Set the entries down again exactly; none may be skipped.

Stored data entries:
- Opening Delimiter -
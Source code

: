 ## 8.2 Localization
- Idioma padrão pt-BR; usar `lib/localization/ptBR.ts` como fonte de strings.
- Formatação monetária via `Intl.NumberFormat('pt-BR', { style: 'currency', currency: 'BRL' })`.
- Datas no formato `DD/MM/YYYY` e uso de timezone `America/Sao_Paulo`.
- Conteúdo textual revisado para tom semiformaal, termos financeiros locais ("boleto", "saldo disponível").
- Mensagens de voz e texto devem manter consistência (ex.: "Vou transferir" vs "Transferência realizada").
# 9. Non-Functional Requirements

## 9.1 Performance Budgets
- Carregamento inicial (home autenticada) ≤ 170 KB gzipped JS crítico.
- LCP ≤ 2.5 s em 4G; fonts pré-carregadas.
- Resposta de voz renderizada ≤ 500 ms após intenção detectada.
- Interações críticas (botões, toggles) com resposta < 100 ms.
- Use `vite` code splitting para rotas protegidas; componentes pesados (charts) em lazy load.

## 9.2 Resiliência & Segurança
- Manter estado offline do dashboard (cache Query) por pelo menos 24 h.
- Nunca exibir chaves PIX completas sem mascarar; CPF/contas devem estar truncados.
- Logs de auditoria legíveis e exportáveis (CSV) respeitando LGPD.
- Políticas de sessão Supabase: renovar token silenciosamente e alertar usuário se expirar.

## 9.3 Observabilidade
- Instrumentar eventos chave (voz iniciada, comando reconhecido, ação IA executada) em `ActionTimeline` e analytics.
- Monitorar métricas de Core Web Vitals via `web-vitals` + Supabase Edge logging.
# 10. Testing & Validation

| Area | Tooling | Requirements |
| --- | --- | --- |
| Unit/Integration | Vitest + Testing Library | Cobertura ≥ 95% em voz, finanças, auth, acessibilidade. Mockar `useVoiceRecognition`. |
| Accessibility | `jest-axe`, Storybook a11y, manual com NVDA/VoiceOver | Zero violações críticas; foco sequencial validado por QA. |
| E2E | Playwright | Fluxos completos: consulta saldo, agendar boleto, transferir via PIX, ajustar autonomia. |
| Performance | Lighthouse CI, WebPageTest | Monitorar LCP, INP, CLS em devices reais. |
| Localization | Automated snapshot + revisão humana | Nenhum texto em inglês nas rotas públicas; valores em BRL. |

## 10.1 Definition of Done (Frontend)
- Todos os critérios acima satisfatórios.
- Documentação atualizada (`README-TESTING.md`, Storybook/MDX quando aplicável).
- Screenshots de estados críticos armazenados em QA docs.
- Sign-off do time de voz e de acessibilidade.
- Closing Delimiter -
- Solution to the exercise -
Source code

: ## 8.2 Localization
- Idioma padrão pt-BR; usar `lib/localization/ptBR.ts` como fonte de strings.
- Formatação monetária via `Intl.NumberFormat('pt-BR', { style: 'currency', currency: 'BRL' })`.
- Datas no formato `DD/MM/YYYY` e uso de timezone `America/Sao_Paulo`.
- Conteúdo textual revisado para tom semiformaal, termos financeiros locais ("boleto", "saldo disponível").
- Mensagens de voz e texto devem manter consistência (ex.: "Vou transferir" vs "Transferência realizada").
# 9. Non-Functional Requirements

## 9.1 Performance Budgets
- Carregamento inicial (home autenticada) ≤ 170 KB gzipped JS crítico.
- LCP ≤ 2.5 s em 4G; fonts pré-carregadas.
- Resposta de voz renderizada ≤ 500 ms após intenção detectada.
- Interações críticas (botões, toggles) com resposta < 100 ms.
- Use `vite` code splitting para rotas protegidas; componentes pesados (charts) em lazy load.

## 9.2 Resiliência & Segurança
- Manter estado offline do dashboard (cache Query) por pelo menos 24 h.
- Nunca exibir chaves PIX completas sem mascarar; CPF/contas devem estar truncados.
- Logs de auditoria legíveis e exportáveis (CSV) respeitando LGPD.
- Políticas de sessão Supabase: renovar token silenciosamente e alertar usuário se expirar.

## 9.3 Observabilidade
- Instrumentar eventos chave (voz iniciada, comando reconhecido, ação IA executada) em `ActionTimeline` e analytics.
- Monitorar métricas de Core Web Vitals via `web-vitals` + Supabase Edge logging.
# 10. Testing & Validation

| Area | Tooling | Requirements |
| --- | --- | --- |
| Unit/Integration | Vitest + Testing Library | Cobertura ≥ 95% em voz, finanças, auth, acessibilidade. Mockar `useVoiceRecognition`. |
| Accessibility | `jest-axe`, Storybook a11y, manual com NVDA/VoiceOver | Zero violações críticas; foco sequencial validado por QA. |
| E2E | Playwright | Fluxos completos: consulta saldo, agendar boleto, transferir via PIX, ajustar autonomia. |
| Performance | Lighthouse CI, WebPageTest | Monitorar LCP, INP, CLS em devices reais. |
| Localization | Automated snapshot + revisão humana | Nenhum texto em inglês nas rotas públicas; valores em BRL. |

## 10.1 Definition of Done (Frontend)
- Todos os critérios acima satisfatórios.
- Documentação atualizada (`README-TESTING.md`, Storybook/MDX quando aplicável).
- Screenshots de estados críticos armazenados em QA docs.
- Sign-off do time de voz e de acessibilidade.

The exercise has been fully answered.